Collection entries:
◆ ◆ ◆ ◆

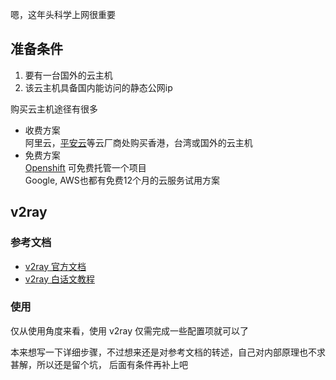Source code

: 嗯，这年头科学上网很重要  

## 准备条件
1. 要有一台国外的云主机
2. 该云主机具备国内能访问的静态公网ip

购买云主机途径有很多
- 收费方案  
    阿里云，[平安云](https://yun.pingan.com/)等云厂商处购买香港，台湾或国外的云主机  
- 免费方案  
    [Openshift](https://www.openshift.com/) 可免费托管一个项目  
    Google, AWS也都有免费12个月的云服务试用方案


## v2ray
### 参考文档
- [v2ray 官方文档](https://www.v2ray.com/)
- [v2ray 白话文教程](https://toutyrater.github.io/)

### 使用
仅从使用角度来看，使用 v2ray 仅需完成一些配置项就可以了  

本来想写一下详细步骤，不过想来还是对参考文档的转述，自己对内部原理也不求甚解，所以还是留个坑，
后面有条件再补上吧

◆ ◆ ◆ ◆

◆ **Problem requirements**
Some lines above contain the word "https". Copy each of them.

◆ **Reply**
    阿里云，[平安云](https://yun.pingan.com/)等云厂商处购买香港，台湾或国外的云主机  
    [Openshift](https://www.openshift.com/) 可免费托管一个项目  
- [v2ray 官方文档](https://www.v2ray.com/)
- [v2ray 白话文教程](https://toutyrater.github.io/)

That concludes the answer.